Extracted records
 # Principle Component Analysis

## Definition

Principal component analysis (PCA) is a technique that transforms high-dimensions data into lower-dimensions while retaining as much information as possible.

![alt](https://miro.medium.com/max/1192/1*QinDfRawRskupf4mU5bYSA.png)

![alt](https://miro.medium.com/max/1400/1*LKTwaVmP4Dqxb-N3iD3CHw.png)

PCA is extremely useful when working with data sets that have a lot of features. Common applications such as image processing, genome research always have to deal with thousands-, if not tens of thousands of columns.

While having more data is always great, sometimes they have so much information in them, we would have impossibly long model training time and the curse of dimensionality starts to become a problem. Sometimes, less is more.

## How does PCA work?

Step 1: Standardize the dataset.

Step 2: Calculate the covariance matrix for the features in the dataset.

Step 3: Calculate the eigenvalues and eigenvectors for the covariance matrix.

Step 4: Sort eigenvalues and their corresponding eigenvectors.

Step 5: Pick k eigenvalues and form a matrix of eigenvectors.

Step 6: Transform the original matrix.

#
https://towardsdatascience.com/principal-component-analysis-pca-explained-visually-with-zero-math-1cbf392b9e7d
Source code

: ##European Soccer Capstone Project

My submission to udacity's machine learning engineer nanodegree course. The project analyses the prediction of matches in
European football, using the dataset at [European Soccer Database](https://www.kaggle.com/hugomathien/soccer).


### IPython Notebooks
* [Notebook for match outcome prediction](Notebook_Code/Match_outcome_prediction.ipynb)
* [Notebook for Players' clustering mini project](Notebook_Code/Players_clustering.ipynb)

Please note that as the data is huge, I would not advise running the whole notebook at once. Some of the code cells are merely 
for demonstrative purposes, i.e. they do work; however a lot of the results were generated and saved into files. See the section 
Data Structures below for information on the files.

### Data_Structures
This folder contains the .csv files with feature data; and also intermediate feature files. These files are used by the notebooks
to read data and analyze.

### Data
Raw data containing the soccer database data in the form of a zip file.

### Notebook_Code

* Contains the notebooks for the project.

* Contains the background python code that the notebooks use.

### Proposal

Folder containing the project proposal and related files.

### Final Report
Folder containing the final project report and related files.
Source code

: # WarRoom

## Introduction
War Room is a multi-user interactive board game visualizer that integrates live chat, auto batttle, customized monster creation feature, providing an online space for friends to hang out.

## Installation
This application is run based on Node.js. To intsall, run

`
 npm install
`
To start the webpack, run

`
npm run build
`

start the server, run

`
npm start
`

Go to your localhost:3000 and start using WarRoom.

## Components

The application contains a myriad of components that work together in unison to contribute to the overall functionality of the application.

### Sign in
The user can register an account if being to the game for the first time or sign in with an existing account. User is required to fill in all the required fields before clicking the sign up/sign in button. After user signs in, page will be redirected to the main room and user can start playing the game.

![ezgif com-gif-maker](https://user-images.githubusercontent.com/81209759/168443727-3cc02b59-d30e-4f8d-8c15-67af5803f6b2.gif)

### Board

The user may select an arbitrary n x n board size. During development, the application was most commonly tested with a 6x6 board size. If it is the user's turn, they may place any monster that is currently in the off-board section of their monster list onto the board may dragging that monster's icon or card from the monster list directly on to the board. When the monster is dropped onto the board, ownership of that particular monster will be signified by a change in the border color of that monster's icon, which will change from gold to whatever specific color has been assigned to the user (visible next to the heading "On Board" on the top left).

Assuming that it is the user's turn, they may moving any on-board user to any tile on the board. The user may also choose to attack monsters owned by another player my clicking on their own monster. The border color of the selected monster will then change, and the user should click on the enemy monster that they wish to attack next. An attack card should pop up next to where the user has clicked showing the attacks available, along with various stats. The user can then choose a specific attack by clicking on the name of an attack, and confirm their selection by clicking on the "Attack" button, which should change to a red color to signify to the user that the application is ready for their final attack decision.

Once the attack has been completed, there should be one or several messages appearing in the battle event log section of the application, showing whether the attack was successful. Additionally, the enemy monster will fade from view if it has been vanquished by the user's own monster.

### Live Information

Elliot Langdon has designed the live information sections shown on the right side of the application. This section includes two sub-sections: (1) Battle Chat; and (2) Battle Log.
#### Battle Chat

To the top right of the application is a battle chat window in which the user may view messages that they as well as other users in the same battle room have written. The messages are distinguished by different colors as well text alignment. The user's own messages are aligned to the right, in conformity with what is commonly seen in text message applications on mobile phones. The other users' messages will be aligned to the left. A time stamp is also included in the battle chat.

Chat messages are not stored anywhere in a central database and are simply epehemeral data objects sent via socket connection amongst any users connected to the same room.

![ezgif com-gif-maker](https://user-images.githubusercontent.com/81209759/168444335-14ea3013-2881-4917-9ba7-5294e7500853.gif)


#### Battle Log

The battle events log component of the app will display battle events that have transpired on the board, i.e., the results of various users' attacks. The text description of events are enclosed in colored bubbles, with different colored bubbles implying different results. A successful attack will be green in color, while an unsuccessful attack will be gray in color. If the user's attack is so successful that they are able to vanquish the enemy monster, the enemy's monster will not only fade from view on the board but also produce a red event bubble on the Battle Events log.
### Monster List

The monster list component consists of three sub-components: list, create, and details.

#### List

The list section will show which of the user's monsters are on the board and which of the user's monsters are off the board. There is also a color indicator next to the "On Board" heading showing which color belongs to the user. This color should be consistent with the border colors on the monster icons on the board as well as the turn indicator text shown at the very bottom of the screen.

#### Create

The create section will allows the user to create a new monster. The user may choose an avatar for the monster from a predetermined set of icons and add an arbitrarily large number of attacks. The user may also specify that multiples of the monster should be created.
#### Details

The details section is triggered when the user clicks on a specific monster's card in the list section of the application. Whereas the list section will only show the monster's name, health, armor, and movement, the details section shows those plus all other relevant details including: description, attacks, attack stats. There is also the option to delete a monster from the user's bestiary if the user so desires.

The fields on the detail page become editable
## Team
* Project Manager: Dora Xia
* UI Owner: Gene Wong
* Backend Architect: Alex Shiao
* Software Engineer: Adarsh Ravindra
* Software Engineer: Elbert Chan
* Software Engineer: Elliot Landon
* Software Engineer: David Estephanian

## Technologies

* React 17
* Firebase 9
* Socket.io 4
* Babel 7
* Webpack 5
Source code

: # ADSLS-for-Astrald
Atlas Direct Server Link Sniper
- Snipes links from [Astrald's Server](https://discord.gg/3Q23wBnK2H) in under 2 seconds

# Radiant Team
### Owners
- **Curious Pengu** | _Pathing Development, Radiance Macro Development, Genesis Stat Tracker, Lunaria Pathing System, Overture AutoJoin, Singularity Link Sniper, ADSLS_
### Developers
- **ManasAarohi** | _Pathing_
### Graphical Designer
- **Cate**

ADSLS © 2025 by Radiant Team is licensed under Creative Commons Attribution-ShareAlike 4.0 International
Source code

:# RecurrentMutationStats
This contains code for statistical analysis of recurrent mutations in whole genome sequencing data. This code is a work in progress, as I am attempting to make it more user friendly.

Instructions to follow: Look through the records above and report how many lines hold the word "Sniper", giving only the number.

Final answer: 2